Catholic church in Kaunas, Lithuania

Holy Cross Church, Kaunas (Šv. Kryžiaus (Karmelitų) bažnyčia) is located in the Centre elderate of Kaunas, Lithuania.

== Overview ==
The monks of the Order of Carmelites bought several plots of land for the monastery in Kaunas near the Nemunas river in 1706. Some years earlier, the new church was sanctified nearby in 1685. It was consecrated in 1700. The church was built in the late baroque style. It is a two tower building of Latin cross shape. The painting in the main dome represents the prophet Elijah. It was created in the second half of the 18th century. After the spread of cholera epidemic, Tsarist Russian government established the hospital on the first floor of the monastery in 1831. The church and the monastery were closed in 1845 and since when were used as a store house for carts and harness. At the same time the interior of the church was vandalized.

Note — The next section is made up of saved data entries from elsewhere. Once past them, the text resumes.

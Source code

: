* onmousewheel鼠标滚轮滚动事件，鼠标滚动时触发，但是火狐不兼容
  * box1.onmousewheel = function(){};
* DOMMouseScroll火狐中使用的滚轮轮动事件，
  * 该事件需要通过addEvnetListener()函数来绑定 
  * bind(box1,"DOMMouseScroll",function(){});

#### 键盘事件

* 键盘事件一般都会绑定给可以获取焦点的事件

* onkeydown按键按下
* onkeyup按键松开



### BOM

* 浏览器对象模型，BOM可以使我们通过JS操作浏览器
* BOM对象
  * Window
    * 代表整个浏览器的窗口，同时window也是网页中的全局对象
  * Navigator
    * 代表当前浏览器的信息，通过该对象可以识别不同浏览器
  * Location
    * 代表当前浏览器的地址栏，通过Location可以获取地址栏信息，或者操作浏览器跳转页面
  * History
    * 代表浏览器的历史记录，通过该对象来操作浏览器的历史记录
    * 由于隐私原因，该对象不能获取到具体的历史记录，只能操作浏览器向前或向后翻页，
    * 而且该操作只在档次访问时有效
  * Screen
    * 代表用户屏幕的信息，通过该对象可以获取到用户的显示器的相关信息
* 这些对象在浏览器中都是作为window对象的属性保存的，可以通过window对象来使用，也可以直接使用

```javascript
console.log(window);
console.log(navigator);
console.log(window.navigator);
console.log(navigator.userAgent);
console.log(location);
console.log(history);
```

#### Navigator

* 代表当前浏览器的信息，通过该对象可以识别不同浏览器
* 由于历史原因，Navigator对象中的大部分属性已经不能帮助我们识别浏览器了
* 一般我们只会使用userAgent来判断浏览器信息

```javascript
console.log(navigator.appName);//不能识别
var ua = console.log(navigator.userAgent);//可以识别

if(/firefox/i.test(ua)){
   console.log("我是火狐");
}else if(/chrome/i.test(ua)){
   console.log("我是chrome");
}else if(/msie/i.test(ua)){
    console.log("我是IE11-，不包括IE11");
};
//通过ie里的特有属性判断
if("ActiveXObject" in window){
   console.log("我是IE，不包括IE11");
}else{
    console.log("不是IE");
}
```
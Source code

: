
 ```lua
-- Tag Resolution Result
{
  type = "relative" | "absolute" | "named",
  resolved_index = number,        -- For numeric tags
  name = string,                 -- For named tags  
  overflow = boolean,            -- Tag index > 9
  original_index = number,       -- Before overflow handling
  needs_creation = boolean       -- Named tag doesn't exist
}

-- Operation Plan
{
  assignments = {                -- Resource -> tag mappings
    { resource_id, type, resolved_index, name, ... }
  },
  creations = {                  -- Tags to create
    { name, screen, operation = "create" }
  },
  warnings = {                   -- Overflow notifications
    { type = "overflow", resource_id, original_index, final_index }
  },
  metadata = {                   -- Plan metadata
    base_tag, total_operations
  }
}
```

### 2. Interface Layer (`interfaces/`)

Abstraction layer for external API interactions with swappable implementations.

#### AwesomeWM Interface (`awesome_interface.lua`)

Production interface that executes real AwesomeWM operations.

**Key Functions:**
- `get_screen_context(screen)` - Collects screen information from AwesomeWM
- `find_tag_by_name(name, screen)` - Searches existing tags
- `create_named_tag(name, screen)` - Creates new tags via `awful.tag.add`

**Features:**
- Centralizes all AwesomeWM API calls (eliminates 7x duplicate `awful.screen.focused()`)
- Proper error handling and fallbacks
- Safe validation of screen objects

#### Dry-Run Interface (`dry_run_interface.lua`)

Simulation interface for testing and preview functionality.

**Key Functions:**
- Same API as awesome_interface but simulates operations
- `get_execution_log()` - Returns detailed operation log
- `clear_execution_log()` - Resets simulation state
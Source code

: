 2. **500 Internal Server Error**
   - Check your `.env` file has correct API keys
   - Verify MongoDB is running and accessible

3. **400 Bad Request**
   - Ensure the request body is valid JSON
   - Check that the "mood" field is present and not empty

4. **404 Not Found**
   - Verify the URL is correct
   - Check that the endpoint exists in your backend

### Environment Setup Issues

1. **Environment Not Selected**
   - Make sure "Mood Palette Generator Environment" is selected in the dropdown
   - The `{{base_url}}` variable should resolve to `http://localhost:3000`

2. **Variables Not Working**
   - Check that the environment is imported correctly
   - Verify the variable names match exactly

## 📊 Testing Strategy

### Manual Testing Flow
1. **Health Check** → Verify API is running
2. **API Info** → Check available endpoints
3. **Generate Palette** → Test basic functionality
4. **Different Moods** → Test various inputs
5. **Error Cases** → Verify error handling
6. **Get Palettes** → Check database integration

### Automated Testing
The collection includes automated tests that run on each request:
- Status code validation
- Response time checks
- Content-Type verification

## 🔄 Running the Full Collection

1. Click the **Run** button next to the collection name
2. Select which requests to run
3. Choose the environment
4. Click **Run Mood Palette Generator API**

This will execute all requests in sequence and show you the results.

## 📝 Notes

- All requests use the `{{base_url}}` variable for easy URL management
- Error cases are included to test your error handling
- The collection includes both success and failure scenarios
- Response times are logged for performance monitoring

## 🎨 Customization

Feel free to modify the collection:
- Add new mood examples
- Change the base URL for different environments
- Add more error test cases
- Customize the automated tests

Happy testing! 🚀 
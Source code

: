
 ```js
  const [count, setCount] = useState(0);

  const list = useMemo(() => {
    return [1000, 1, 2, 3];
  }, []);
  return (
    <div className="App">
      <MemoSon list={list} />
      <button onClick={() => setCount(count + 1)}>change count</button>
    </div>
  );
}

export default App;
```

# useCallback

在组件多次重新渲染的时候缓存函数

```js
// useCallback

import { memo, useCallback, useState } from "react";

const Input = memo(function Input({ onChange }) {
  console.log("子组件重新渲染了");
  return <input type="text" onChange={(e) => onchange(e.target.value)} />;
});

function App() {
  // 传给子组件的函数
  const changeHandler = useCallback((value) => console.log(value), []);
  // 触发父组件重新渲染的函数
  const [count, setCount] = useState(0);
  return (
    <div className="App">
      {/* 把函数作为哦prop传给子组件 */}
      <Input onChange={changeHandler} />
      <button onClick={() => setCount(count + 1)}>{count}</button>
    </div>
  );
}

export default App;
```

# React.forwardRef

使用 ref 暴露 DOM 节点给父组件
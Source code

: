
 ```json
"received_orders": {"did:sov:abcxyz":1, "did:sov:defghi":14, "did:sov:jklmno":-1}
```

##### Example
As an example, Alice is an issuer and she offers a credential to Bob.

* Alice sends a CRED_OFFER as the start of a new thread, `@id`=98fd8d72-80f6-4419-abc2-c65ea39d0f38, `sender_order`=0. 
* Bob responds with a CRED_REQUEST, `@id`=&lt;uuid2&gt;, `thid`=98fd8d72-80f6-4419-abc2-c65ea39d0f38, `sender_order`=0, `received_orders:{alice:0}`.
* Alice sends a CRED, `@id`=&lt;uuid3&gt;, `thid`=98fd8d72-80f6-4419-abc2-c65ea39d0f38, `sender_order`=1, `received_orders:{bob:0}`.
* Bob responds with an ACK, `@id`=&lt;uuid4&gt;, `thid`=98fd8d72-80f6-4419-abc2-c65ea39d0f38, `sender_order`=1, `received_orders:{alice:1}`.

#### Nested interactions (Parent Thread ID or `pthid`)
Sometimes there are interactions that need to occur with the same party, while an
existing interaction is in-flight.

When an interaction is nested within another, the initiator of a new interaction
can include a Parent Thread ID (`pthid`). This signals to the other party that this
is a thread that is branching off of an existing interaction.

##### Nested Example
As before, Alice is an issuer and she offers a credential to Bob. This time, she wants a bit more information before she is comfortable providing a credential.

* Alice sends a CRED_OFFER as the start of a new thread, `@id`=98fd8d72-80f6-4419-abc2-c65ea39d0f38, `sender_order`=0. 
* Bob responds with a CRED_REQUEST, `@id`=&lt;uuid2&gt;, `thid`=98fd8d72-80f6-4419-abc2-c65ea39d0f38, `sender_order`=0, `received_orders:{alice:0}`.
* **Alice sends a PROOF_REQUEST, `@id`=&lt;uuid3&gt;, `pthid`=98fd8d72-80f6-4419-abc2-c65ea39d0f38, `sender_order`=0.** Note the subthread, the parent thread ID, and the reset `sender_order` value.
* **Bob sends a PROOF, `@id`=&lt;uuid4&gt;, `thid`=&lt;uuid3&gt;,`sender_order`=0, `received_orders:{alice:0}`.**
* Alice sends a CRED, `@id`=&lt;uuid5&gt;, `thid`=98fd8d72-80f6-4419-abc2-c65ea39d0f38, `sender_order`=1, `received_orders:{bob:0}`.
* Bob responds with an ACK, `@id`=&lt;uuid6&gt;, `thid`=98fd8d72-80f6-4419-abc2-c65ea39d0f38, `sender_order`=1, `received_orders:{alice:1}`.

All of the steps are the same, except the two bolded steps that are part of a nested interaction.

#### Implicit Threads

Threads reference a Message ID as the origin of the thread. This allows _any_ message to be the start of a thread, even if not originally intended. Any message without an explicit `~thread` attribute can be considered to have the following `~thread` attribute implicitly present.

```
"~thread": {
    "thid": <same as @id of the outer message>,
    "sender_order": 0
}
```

The St. Cross Church of Kaunas was returned to the believers only in 1881. During the renovation from 1885 till 1898, five new sanctuaries were built, the pulpit, the organ, as well as three new bells were installed. Tyrolean artist John Kerle decorated the vaults of the church with the seventeen compositions in 1898. The church was renovated once more in 1925–1934.
The Holy Cross Church of Kaunas was included into the Registry of Immovable Cultural Heritage Sites of the Republic of Lithuania in 1996.